Healthy Mac And Cheese
That’s right, most Mac and Cheese meals are full of sodium and saturated fats, but you can create a creamy delicious meal that’s much healthier. And guess what – you won’t taste the vegetables in this dish!
INGREDIENTS
- 4 cups cubed peeled butternut squash (about 1 1/2 pound squash)
- 4 cups of low- fat milk
- 2 teaspoons of kosher salt
- 1 teaspoon of freshly ground black pepper
- 9 ounces of cheddar cheese
- 1/4 cup finely grated fresh Parmigiano-Reggiano cheese
- 1 pound uncooked favorite pasta
- 1 head of cauliflower finely chopped
INSTRUCTIONS
- Preheat oven to 375 degrees.
- Combine the squash, and milk, in a medium saucepan. Bring it to a boil over medium-high heat, being careful not to scorch the milk. Reduce heat to medium, and simmer until squash is tender when pierced with a fork, about 25 minutes. Remove from heat.
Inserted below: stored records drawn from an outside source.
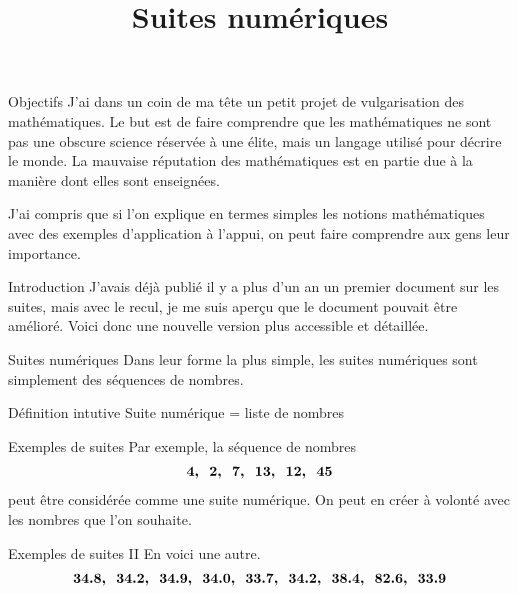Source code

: \documentclass{beamer}
\title{Suites numériques}
\author{}
\date{}
\begin{document}

\begin{frame}
  \titlepage
\end{frame}

\begin{frame}{Objectifs}
  J'ai dans un coin de ma tête un petit projet de vulgarisation des mathématiques. Le but est de faire comprendre que les mathématiques ne sont pas une obscure science réservée à une élite, mais un langage utilisé pour décrire le monde. La mauvaise réputation des mathématiques est en partie due à la manière dont elles sont enseignées.
  
  J'ai compris que si l'on explique en termes simples les notions mathématiques avec des exemples d'application à l'appui, on peut faire comprendre aux gens leur importance.
\end{frame}

\begin{frame}{Introduction}  
  J'avais déjà publié il y a plus d'un an un premier document sur les suites, mais avec le recul, je me suis aperçu que le document pouvait être amélioré. Voici donc une nouvelle version plus accessible et détaillée.
\end{frame}

\begin{frame}{Suites numériques}
  Dans leur forme la plus simple, les suites numériques sont simplement des séquences de nombres.
  \vspace{12pt}
  \begin{block}{Définition intutive}
    Suite numérique = liste de nombres
  \end{block}
\end{frame}

\begin{frame}{Exemples de suites}
  Par exemple, la séquence de nombres
  \begin{align*}
    \footnotesize
    \bm{4,\ \ 2,\ \ 7,\ \ 13,\ \ 12,\ \ 45}
  \end{align*}
  peut être considérée comme une suite numérique. On peut en créer à volonté avec les nombres que l'on souhaite.
\end{frame}

\begin{frame}{Exemples de suites II}
  En voici une autre.
  \begin{align*}
    \footnotesize
    \bm{34.8,\ \ 34.2,\ \ 34.9,\ \ 34.0,\ \ 33.7,\ \ 34.2,\ \ 38.4,\ \ 82.6,\ \ 33.9}
  \end{align*}
\end{frame}
\end{document}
- Blend the milk and squash until it’s smooth. While it’s still hot, add in the 9 ounces of cheese.
- Cook the pasta, with the cauliflower according to package directions, drain well.
- Combine the pasta and cauliflower mixture with the squash mixture, in a dutch oven or casserole dish.
- Bake for 30 minutes or until browned and bubbly.
Recipe courtesy of Kitchen Thymes.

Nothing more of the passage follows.